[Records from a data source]
-.-.-

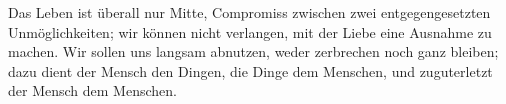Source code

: Das Leben ist überall nur Mitte, Compromiss zwischen zwei entgegengesetzten Unmöglichkeiten; wir können nicht verlangen, mit der Liebe eine Ausnahme zu machen. Wir sollen uns langsam abnutzen, weder zerbrechen noch ganz bleiben; dazu dient der Mensch den Dingen, die Dinge dem Menschen, und zuguterletzt der Mensch dem Menschen.
\par

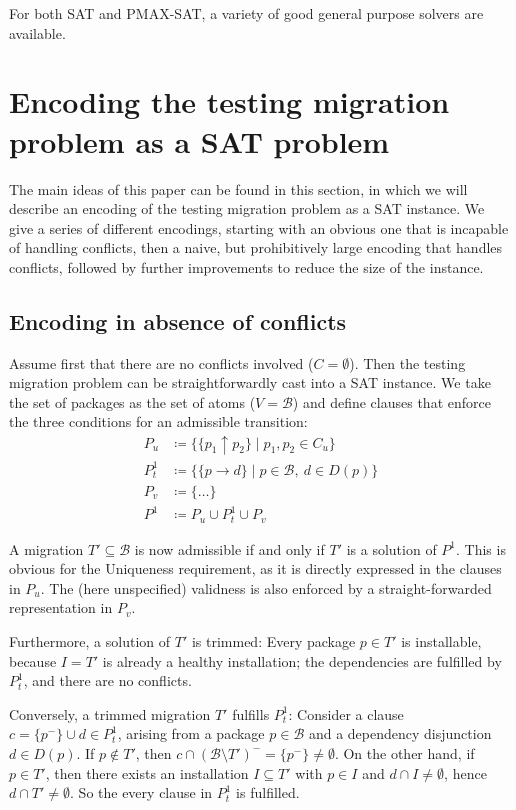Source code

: \documentclass[halfparskip,11pt]{scrartcl}
\begin{document}
For both SAT and PMAX-SAT, a variety of good general purpose solvers are available.

\section{Encoding the testing migration problem as a SAT problem}

The main ideas of this paper can be found in this section, in which we will describe an encoding of the testing migration problem as a SAT instance. We give a series of different encodings, starting with an obvious one that is incapable of handling conflicts, then a naive, but prohibitively large encoding that handles conflicts, followed by further improvements to reduce the size of the instance.

\subsection{Encoding in absence of conflicts}

Assume first that there are no conflicts involved ($C = \emptyset$). Then the testing migration problem can be straightforwardly cast into a SAT instance. We take the set of packages as the set of atoms ($V=\mathcal B$) and define clauses that enforce the three conditions for an admissible transition:
\begin{align*}
P_u &\coloneqq \{ \{p_1 \uparrow p_2\} \mid p_1,p_2 \in C_u\} \\
P_t^1 &\coloneqq \{ \{ p \to d \} \mid p\in \mathcal B,\ d \in D(p)\}\\
P_v &\coloneqq \{ \ldots \} \\
P^1 &\coloneqq P_u \cup P^1_t \cup P_v
\end{align*}

A migration $T'\subseteq \mathcal B$ is now admissible if and only if $T'$ is a solution of $P^1$. This is obvious for the Uniqueness requirement, as it is directly expressed in the clauses in $P_u$. The (here unspecified) validness is also enforced by a straight-forwarded representation in $P_v$.

Furthermore, a solution of $T'$ is trimmed: Every package $p\in T'$ is installable, because $I=T'$ is already a healthy installation; the dependencies are fulfilled by $P^1_t$, and there are no conflicts.

Conversely, a trimmed migration $T'$ fulfills $P^1_t$: Consider a clause $c=\{p^-\}\cup d\in P^1_t$, arising from a package $p\in \mathcal B$ and a dependency disjunction $d\in D(p)$. If $p\notin T'$, then $c\cap (\mathcal B\setminus T')^- = \{p^-\} \ne \emptyset$. On the other hand, if $p\in T'$, then there exists an installation $I\subseteq T'$ with $p\in I$ and $d\cap I \ne \emptyset$, hence $d\cap T'\ne\emptyset$. So the every clause in $P^1_t$ is fulfilled.
\end{document}
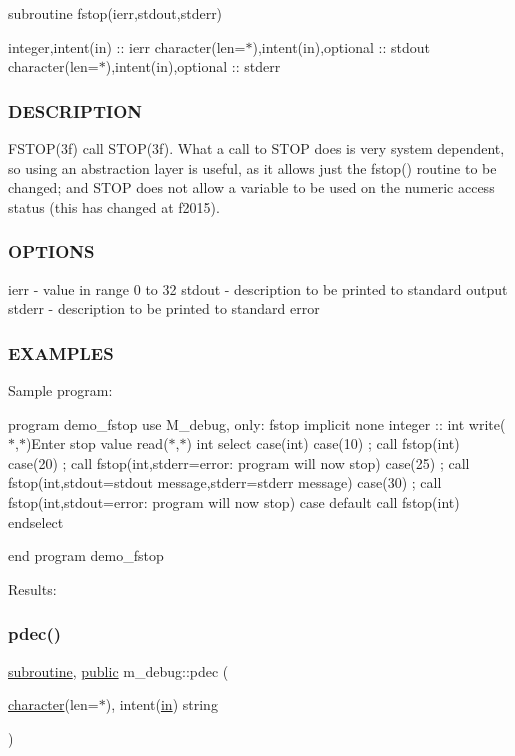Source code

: subroutine fstop(ierr,stdout,stderr)

integer,intent(in) \+:\+: ierr character(len=$\ast$),intent(in),optional \+:\+: stdout character(len=$\ast$),intent(in),optional \+:\+: stderr \subsubsection*{D\+E\+S\+C\+R\+I\+P\+T\+I\+ON}

\begin{DoxyVerb}FSTOP(3f) call STOP(3f).  What a call to STOP does is very system
dependent, so using an abstraction layer is useful, as it allows just
the fstop() routine to be changed; and STOP does not allow a variable
to be used on the numeric access status (this has changed at f2015).
\end{DoxyVerb}


\subsubsection*{O\+P\+T\+I\+O\+NS}

ierr -\/ value in range 0 to 32 stdout -\/ description to be printed to standard output stderr -\/ description to be printed to standard error \subsubsection*{E\+X\+A\+M\+P\+L\+ES}

Sample program\+:

program demo\+\_\+fstop use M\+\_\+debug, only\+: fstop implicit none integer \+:\+: int write($\ast$,$\ast$)\textquotesingle{}Enter stop value\textquotesingle{} read($\ast$,$\ast$) int select case(int) case(10) ; call fstop(int) case(20) ; call fstop(int,stderr=\textquotesingle{}error\+: program will now stop\textquotesingle{}) case(25) ; call fstop(int,stdout=\textquotesingle{}stdout message\textquotesingle{},stderr=\textquotesingle{}stderr message\textquotesingle{}) case(30) ; call fstop(int,stdout=\textquotesingle{}error\+: program will now stop\textquotesingle{}) case default call fstop(int) endselect

end program demo\+\_\+fstop

Results\+: \mbox{\label{namespacem__debug_a9b456606b4c555ed2e1e453aa9c872cb}} 
\subsubsection{\texorpdfstring{pdec()}{pdec()}}
{\footnotesize\ttfamily \hyperlink{M__stopwatch_83_8txt_acfbcff50169d691ff02d4a123ed70482}{subroutine}, \hyperlink{M__stopwatch_83_8txt_a2f74811300c361e53b430611a7d1769f}{public} m\+\_\+debug\+::pdec (\begin{DoxyParamCaption}\item[{\hyperlink{option__stopwatch_83_8txt_abd4b21fbbd175834027b5224bfe97e66}{character}(len=$\ast$), intent(\hyperlink{M__journal_83_8txt_afce72651d1eed785a2132bee863b2f38}{in})}]{string }\end{DoxyParamCaption})}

-.-.-

Print the records again exactly, pictures excluded.

§ **OUTPUT OF THE EXERCISE**
Source code

: Das Leben ist überall nur Mitte, Compromiss zwischen zwei entgegengesetzten Unmöglichkeiten; wir können nicht verlangen, mit der Liebe eine Ausnahme zu machen. Wir sollen uns langsam abnutzen, weder zerbrechen noch ganz bleiben; dazu dient der Mensch den Dingen, die Dinge dem Menschen, und zuguterletzt der Mensch dem Menschen.
\par

Source code

: \documentclass[halfparskip,11pt]{scrartcl}
\begin{document}
For both SAT and PMAX-SAT, a variety of good general purpose solvers are available.

\section{Encoding the testing migration problem as a SAT problem}

The main ideas of this paper can be found in this section, in which we will describe an encoding of the testing migration problem as a SAT instance. We give a series of different encodings, starting with an obvious one that is incapable of handling conflicts, then a naive, but prohibitively large encoding that handles conflicts, followed by further improvements to reduce the size of the instance.

\subsection{Encoding in absence of conflicts}

Assume first that there are no conflicts involved ($C = \emptyset$). Then the testing migration problem can be straightforwardly cast into a SAT instance. We take the set of packages as the set of atoms ($V=\mathcal B$) and define clauses that enforce the three conditions for an admissible transition:
\begin{align*}
P_u &\coloneqq \{ \{p_1 \uparrow p_2\} \mid p_1,p_2 \in C_u\} \\
P_t^1 &\coloneqq \{ \{ p \to d \} \mid p\in \mathcal B,\ d \in D(p)\}\\
P_v &\coloneqq \{ \ldots \} \\
P^1 &\coloneqq P_u \cup P^1_t \cup P_v
\end{align*}

A migration $T'\subseteq \mathcal B$ is now admissible if and only if $T'$ is a solution of $P^1$. This is obvious for the Uniqueness requirement, as it is directly expressed in the clauses in $P_u$. The (here unspecified) validness is also enforced by a straight-forwarded representation in $P_v$.

Furthermore, a solution of $T'$ is trimmed: Every package $p\in T'$ is installable, because $I=T'$ is already a healthy installation; the dependencies are fulfilled by $P^1_t$, and there are no conflicts.

Conversely, a trimmed migration $T'$ fulfills $P^1_t$: Consider a clause $c=\{p^-\}\cup d\in P^1_t$, arising from a package $p\in \mathcal B$ and a dependency disjunction $d\in D(p)$. If $p\notin T'$, then $c\cap (\mathcal B\setminus T')^- = \{p^-\} \ne \emptyset$. On the other hand, if $p\in T'$, then there exists an installation $I\subseteq T'$ with $p\in I$ and $d\cap I \ne \emptyset$, hence $d\cap T'\ne\emptyset$. So the every clause in $P^1_t$ is fulfilled.
\end{document}
Source code

: subroutine fstop(ierr,stdout,stderr)

integer,intent(in) \+:\+: ierr character(len=$\ast$),intent(in),optional \+:\+: stdout character(len=$\ast$),intent(in),optional \+:\+: stderr \subsubsection*{D\+E\+S\+C\+R\+I\+P\+T\+I\+ON}

\begin{DoxyVerb}FSTOP(3f) call STOP(3f).  What a call to STOP does is very system
dependent, so using an abstraction layer is useful, as it allows just
the fstop() routine to be changed; and STOP does not allow a variable
to be used on the numeric access status (this has changed at f2015).
\end{DoxyVerb}


\subsubsection*{O\+P\+T\+I\+O\+NS}

ierr -\/ value in range 0 to 32 stdout -\/ description to be printed to standard output stderr -\/ description to be printed to standard error \subsubsection*{E\+X\+A\+M\+P\+L\+ES}

Sample program\+:

program demo\+\_\+fstop use M\+\_\+debug, only\+: fstop implicit none integer \+:\+: int write($\ast$,$\ast$)\textquotesingle{}Enter stop value\textquotesingle{} read($\ast$,$\ast$) int select case(int) case(10) ; call fstop(int) case(20) ; call fstop(int,stderr=\textquotesingle{}error\+: program will now stop\textquotesingle{}) case(25) ; call fstop(int,stdout=\textquotesingle{}stdout message\textquotesingle{},stderr=\textquotesingle{}stderr message\textquotesingle{}) case(30) ; call fstop(int,stdout=\textquotesingle{}error\+: program will now stop\textquotesingle{}) case default call fstop(int) endselect

end program demo\+\_\+fstop

Results\+: \mbox{\label{namespacem__debug_a9b456606b4c555ed2e1e453aa9c872cb}} 
\subsubsection{\texorpdfstring{pdec()}{pdec()}}
{\footnotesize\ttfamily \hyperlink{M__stopwatch_83_8txt_acfbcff50169d691ff02d4a123ed70482}{subroutine}, \hyperlink{M__stopwatch_83_8txt_a2f74811300c361e53b430611a7d1769f}{public} m\+\_\+debug\+::pdec (\begin{DoxyParamCaption}\item[{\hyperlink{option__stopwatch_83_8txt_abd4b21fbbd175834027b5224bfe97e66}{character}(len=$\ast$), intent(\hyperlink{M__journal_83_8txt_afce72651d1eed785a2132bee863b2f38}{in})}]{string }\end{DoxyParamCaption})}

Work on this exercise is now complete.